On the basis of available information, IDO1 may thus represent the most important moonlighting protein in immune regulation. In fact, IDO1 (i) is an heme-containing enzyme and its distinct functions may be the result of the redox state of the heme group, shifting from the catalytically inactive ferric form to the active ferrous state [32]; (ii) is subjected to post-translational modifications; and (iii) directly interacts with other proteins, one of which (SOCS3) can modulate the IDO1 concentration in the cell. Interestingly, we recently found that IDO1 can also induce immunoregulatory effects by mediating the noncanonical signaling of GPCRs [33], considered ‘leaders’ in moonlighting mechanisms [6,7].

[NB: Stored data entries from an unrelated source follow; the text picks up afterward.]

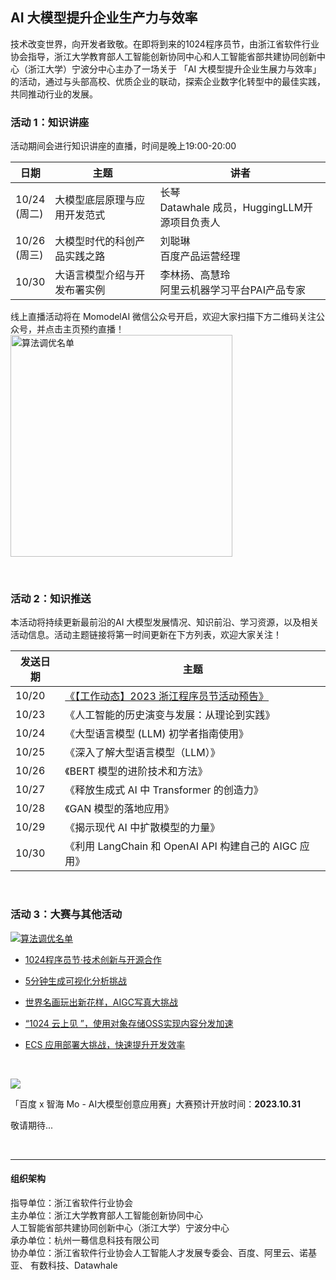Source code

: ## AI 大模型提升企业生产力与效率

技术改变世界，向开发者致敬。在即将到来的1024程序员节，由浙江省软件行业协会指导，浙江大学教育部人工智能创新协同中心和人工智能省部共建协同创新中心（浙江大学）宁波分中心主办了一场关于 「AI 大模型提升企业生展力与效率」的活动，通过与头部高校、优质企业的联动，探索企业数字化转型中的最佳实践，共同推动行业的发展。

### 活动 1：知识讲座

活动期间会进行知识讲座的直播，时间是晚上19:00-20:00

| 日期              | 主题             | 讲者                                     |
| --------------- | -------------- | -------------------------------------- |
| 10/24<br />(周二) | 大模型底层原理与应用开发范式 | 长琴<br />Datawhale 成员，HuggingLLM开源项目负责人 |
| 10/26<br />(周三) | 大模型时代的科创产品实践之路 | 刘聪琳 <br />百度产品运营经理                     |
| 10/30           | 大语言模型介绍与开发布署实例 | 李林扬、高慧玲<br />阿里云机器学习平台PAI产品专家          |

线上直播活动将在 MomodelAI 微信公众号开启，欢迎大家扫描下方二维码关注公众号，并点击主页预约直播！<br />
    <img title="" src="https://imgbed.momodel.cn/mo/1024/1024二维码.png" alt="算法调优名单" width="355" data-align="center">

<br />

### 活动 2：知识推送

本活动将持续更新最前沿的AI 大模型发展情况、知识前沿、学习资源，以及相关活动信息。活动主题链接将第一时间更新在下方列表，欢迎大家关注！

| 发送日期  | 主题                                                                           |
| ----- | ---------------------------------------------------------------------------- |
| 10/20 | <a href="https://mp.weixin.qq.com/s/hL9ZqL1fs3Fc-EZi2JfE_Q" target='_blank'>《【工作动态】2023 浙江程序员节活动预告》</a> |
| 10/23 | 《人工智能的历史演变与发展：从理论到实践》                                                        |
| 10/24 | 《大型语言模型 (LLM) 初学者指南使用》                                                       |
| 10/25 | 《深入了解大型语言模型（LLM）》                                                            |
| 10/26 | 《BERT 模型的进阶技术和方法》                                                            |
| 10/27 | 《释放生成式 AI 中 Transformer 的创造力》                                                |
| 10/28 | 《GAN 模型的落地应用》                                                                |
| 10/29 | 《揭示现代 AI 中扩散模型的力量》                                                           |
| 10/30 | 《利用 LangChain 和 OpenAI API 构建自己的 AIGC 应用》                                    |

<br />

### 活动 3：大赛与其他活动

<a href="https://www.aliyun.com/page-source/edu/learning/topic/1024csia?utm_content=g_1000382072"  target='_blank'> ![算法调优名单](https://imgbed.momodel.cn/mo/1024/修改后的阿里banner.png)   
 </a>

- <a href="https://www.aliyun.com/page-source/edu/learning/topic/1024csia" target='_blank'>1024程序员节·技术创新与开源合作</a>

- <a href="https://developer.aliyun.com/topic/freetier/visualanalysis?utm_content=g_1000382039" target='_blank'>5分钟生成可视化分析挑战</a>

- <a href="https://developer.aliyun.com/topic/1024cloudup/pai?utm_content=g_1000382038" target='_blank'>世界名画玩出新花样，AIGC写真大挑战</a>

- <a href="https://developer.aliyun.com/topic/1024cloudup/oss?utm_content=g_1000382037" target='_blank'>“1024 云上见 ”，使用对象存储OSS实现内容分发加速</a>

- <a href="https://developer.aliyun.com/topic/1024cloudup/ecs?utm_content=g_1000382035" target='_blank'>ECS 应用部署大挑战，快速提升开发效率</a>

<br />

![](https://imgbed.momodel.cn/mo/1024/新修改-百度banner.png)

「百度 x 智海 Mo  -  AI大模型创意应用赛」大赛预计开放时间：**2023.10.31**<br />

  敬请期待...

<br />

---

#### 组织架构

指导单位：浙江省软件行业协会<br />
主办单位：浙江大学教育部人工智能创新协同中心<br />
        人工智能省部共建协同创新中心（浙江大学）宁波分中心<br />
承办单位：杭州一蓦信息科技有限公司<br />
协办单位：浙江省软件行业协会人工智能人才发展专委会、百度、阿里云、诺基亚、                               有数科技、Datawhale<br />  


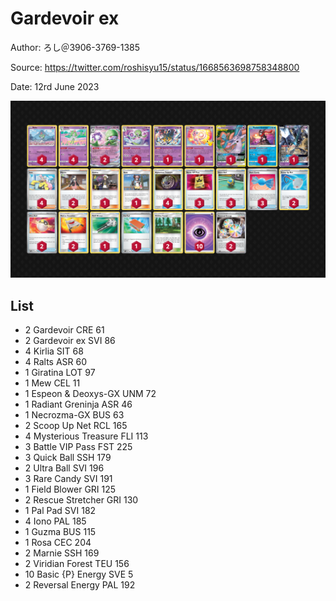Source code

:# Gardevoir ex

Author: ろし＠3906-3769-1385

Source: <https://twitter.com/roshisyu15/status/1668563698758348800>

Date: 12rd June 2023

![decklist](../../images/PAL/Gardevoir%20ex/1-%20Gardevoir%20ex.png)

## List

* 2 Gardevoir CRE 61
* 2 Gardevoir ex SVI 86
* 4 Kirlia SIT 68
* 4 Ralts ASR 60
* 1 Giratina LOT 97
* 1 Mew CEL 11
* 1 Espeon & Deoxys-GX UNM 72
* 1 Radiant Greninja ASR 46
* 1 Necrozma-GX BUS 63
* 2 Scoop Up Net RCL 165
* 4 Mysterious Treasure FLI 113
* 3 Battle VIP Pass FST 225
* 3 Quick Ball SSH 179
* 2 Ultra Ball SVI 196
* 3 Rare Candy SVI 191
* 1 Field Blower GRI 125
* 2 Rescue Stretcher GRI 130
* 1 Pal Pad SVI 182
* 4 Iono PAL 185
* 1 Guzma BUS 115
* 1 Rosa CEC 204
* 2 Marnie SSH 169
* 2 Viridian Forest TEU 156
* 10 Basic {P} Energy SVE 5
* 2 Reversal Energy PAL 192
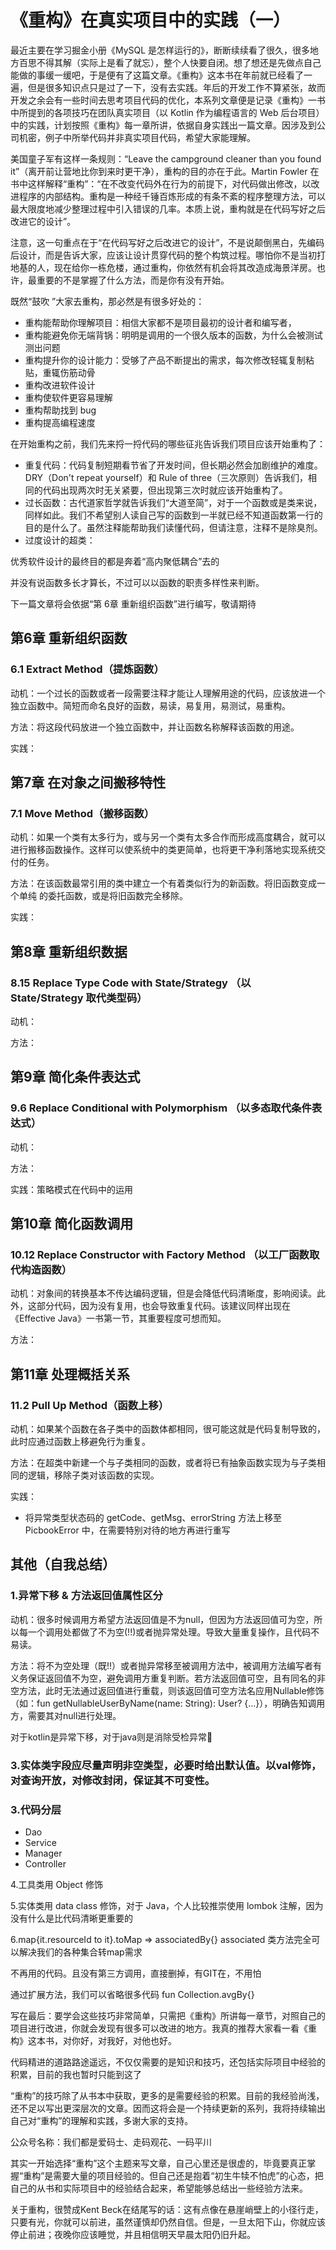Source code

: # 《重构》在真实项目中的实践（一）

最近主要在学习掘金小册《MySQL 是怎样运行的》，断断续续看了很久，很多地方百思不得其解（实际上是看了就忘），整个人快要自闭。想了想还是先做点自己能做的事缓一缓吧，于是便有了这篇文章。《重构》这本书在年前就已经看了一遍，但是很多知识点只是过了一下，没有去实践。年后的开发工作不算紧张，故而开发之余会有一些时间去思考项目代码的优化，本系列文章便是记录《重构》一书中所提到的各项技巧在团队真实项目（以 Kotlin 作为编程语言的 Web 后台项目）中的实践，计划按照《重构》每一章所讲，依据自身实践出一篇文章。因涉及到公司机密，例子中所举代码并非真实项目代码，希望大家能理解。

美国童子军有这样一条规则：“Leave the campground cleaner than you found it”（离开前让营地比你到来时更干净），重构的目的亦在于此。Martin Fowler 在书中这样解释“重构”：“在不改变代码外在行为的前提下，对代码做出修改，以改进程序的内部结构。重构是一种经千锤百炼形成的有条不紊的程序整理方法，可以最大限度地减少整理过程中引入错误的几率。本质上说，重构就是在代码写好之后改进它的设计”。

注意，这一句重点在于“在代码写好之后改进它的设计”，不是说颠倒黑白，先编码后设计，而是告诉大家，应该让设计贯穿代码的整个构筑过程。哪怕你不是当初打地基的人，现在给你一栋危楼，通过重构，你依然有机会将其改造成海景洋房。也许，最重要的不是掌握了什么方法，而是你有没有开始。

既然“鼓吹 ”大家去重构，那必然是有很多好处的：

- 重构能帮助你理解项目：相信大家都不是项目最初的设计者和编写者，
- 重构能避免你无端背锅：明明是调用的一个很久版本的函数，为什么会被测试测出问题
- 重构提升你的设计能力：受够了产品不断提出的需求，每次修改轻辄复制粘贴，重辄伤筋动骨
- 重构改进软件设计
- 重构使软件更容易理解
- 重构帮助找到 bug
- 重构提高编程速度

在开始重构之前，我们先来捋一捋代码的哪些征兆告诉我们项目应该开始重构了：

- 重复代码：代码复制短期看节省了开发时间，但长期必然会加剧维护的难度。DRY（Don't repeat yourself）和 Rule of three（三次原则）告诉我们，相同的代码出现两次时无关紧要，但出现第三次时就应该开始重构了。
- 过长函数：古代道家哲学就告诉我们“大道至简”，对于一个函数或是类来说，同样如此。我们不希望别人读自己写的函数到一半就已经不知道函数第一行的目的是什么了。虽然注释能帮助我们读懂代码，但请注意，注释不是除臭剂。
- 过度设计的超类：

优秀软件设计的最终目的都是奔着“高内聚低耦合”去的

并没有说函数多长才算长，不过可以以函数的职责多样性来判断。



下一篇文章将会依据“第 6章 重新组织函数”进行编写，敬请期待



## 第6章 重新组织函数

### 6.1 Extract Method（提炼函数）

动机：一个过长的函数或者一段需要注释才能让人理解用途的代码，应该放进一个独立函数中。简短而命名良好的函数，易读，易复用，易测试，易重构。

方法：将这段代码放进一个独立函数中，并让函数名称解释该函数的用途。

实践：

## 第7章 在对象之间搬移特性

### 7.1 Move Method（搬移函数）

动机：如果一个类有太多行为，或与另一个类有太多合作而形成高度耦合，就可以进行搬移函数操作。这样可以使系统中的类更简单，也将更干净利落地实现系统交付的任务。

方法：在该函数最常引用的类中建立一个有着类似行为的新函数。将旧函数变成一个单纯 的委托函数，或是将旧函数完全移除。

实践：

## 第8章 重新组织数据

### 8.15 Replace Type Code with State/Strategy （以 State/Strategy 取代类型码）

动机：

方法：



## 第9章 简化条件表达式

### 9.6 Replace Conditional with Polymorphism （以多态取代条件表达式）

动机：

方法：

实践：策略模式在代码中的运用



## 第10章 简化函数调用

### 10.12 Replace Constructor with Factory Method （以工厂函数取代构造函数）

动机：对象间的转换基本不传达编码逻辑，但是会降低代码清晰度，影响阅读。此外，这部分代码，因为没有复用，也会导致重复代码。该建议同样出现在《Effective Java》一书第一节，其重要程度可想而知。

方法：



## 第11章 处理概括关系

### 11.2 Pull Up Method（函数上移）

动机：如果某个函数在各子类中的函数体都相同，很可能这就是代码复制导致的，此时应通过函数上移避免行为重复。

方法：在超类中新建一个与子类相同的函数，或者将已有抽象函数实现为与子类相同的逻辑，移除子类对该函数的实现。

实践：

- 将异常类型状态码的 getCode、getMsg、errorString 方法上移至 PicbookError 中，在需要特别对待的地方再进行重写

## 其他（自我总结）

### 1.异常下移 & 方法返回值属性区分

动机：很多时候调用方希望方法返回值是不为null，但因为方法返回值可为空，所以每一个调用处都做了不为空(!!)或者抛异常处理。导致大量重复操作，且代码不易读。

方法：将不为空处理（既!!）或者抛异常移至被调用方法中，被调用方法编写者有义务保证返回值不为空，避免调用方重复判断。若方法返回值可空，且有同名的非空方法，此时无法通过返回值进行重载，则该返回值可空方法名应用Nullable修饰（如：fun getNullableUserByName(name: String): User? {...}），明确告知调用方，需要其对null进行处理。



对于kotlin是异常下移，对于java则是消除受检异常



### 3.实体类字段应尽量声明非空类型，必要时给出默认值。以val修饰，对查询开放，对修改封闭，保证其不可变性。



### 3.代码分层

- Dao
- Service
- Manager
- Controller



4.工具类用 Object 修饰



5.实体类用 data class 修饰，对于 Java，个人比较推崇使用 lombok 注解，因为没有什么是比代码清晰更重要的



6.map{it.resourceId to it}.toMap => associatedBy{} associated 类方法完全可以解决我们的各种集合转map需求







不再用的代码。且没有第三方调用，直接删掉，有GIT在，不用怕



通过扩展方法，我们可以省略很多代码 fun Collection.avgBy{}



写在最后：要学会这些技巧非常简单，只需把《重构》所讲每一章节，对照自己的项目进行改进，你就会发现有很多可以改进的地方。我真的推荐大家看一看《重构》这本书，对你好，对我好，对他也好。



代码精进的道路路途遥远，不仅仅需要的是知识和技巧，还包括实际项目中经验的积累，目前的我也暂时只能到这了



“重构”的技巧除了从书本中获取，更多的是需要经验的积累。目前的我经验尚浅，还不足以写出更深层次的文章。因而这将会是一个持续更新的系列，我将持续输出自己对“重构”的理解和实践，多谢大家的支持。





公众号名称：我们都是爱码士、走码观花、一码平川



其实一开始选择“重构”这个主题来写文章，自己心里还是很虚的，毕竟要真正掌握“重构”是需要大量的项目经验的。但自己还是抱着“初生牛犊不怕虎”的心态，把自己的从书和实际项目中的经验结合起来，希望能够总结出一些经验方法来。



关于重构，很赞成Kent Beck在结尾写的话：这有点像在悬崖峭壁上的小径行走，只要有光，你就可以前进，虽然谨慎却仍然自信。但是，一旦太阳下山，你就应该停止前进；夜晚你应该睡觉，并且相信明天早晨太阳仍旧升起。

The majority of human tumors, possibly representing the result of an evolutionary process, has been soon learnt how to exploit this powerful molecule to propel their growth, creating an immune privileged microenvironment. Thus considering IDO1 - and other proteins possibly appearing on the scene of immune regulation - as a moonlighting protein and not uniquely as a tryptophan catabolic enzyme may provide much benefit for successful immunotherapeutic maneuvers, particularly in neoplasia. In this framework, the design and development of potent and selective inhibitors of the catalytic activity of IDO1 have so far represented the major goal of medicinal chemists in academia and pharmaceutical companies. It is our opinion, however, that the near future will witness novel efforts on part of these research groups to adopt strategies aimed at designing ligands able to modulate the signaling functions of the enzyme. If successful, the availability of these ligands will prove beneficial to dissect the complex role of moonlighting IDO1 in different disease conditions as well as pave the way to the development of novel therapeutic agents.

Acknowledgment

This work was supported by the European Research Council (338954 - DIDO to U.G. and A.M.).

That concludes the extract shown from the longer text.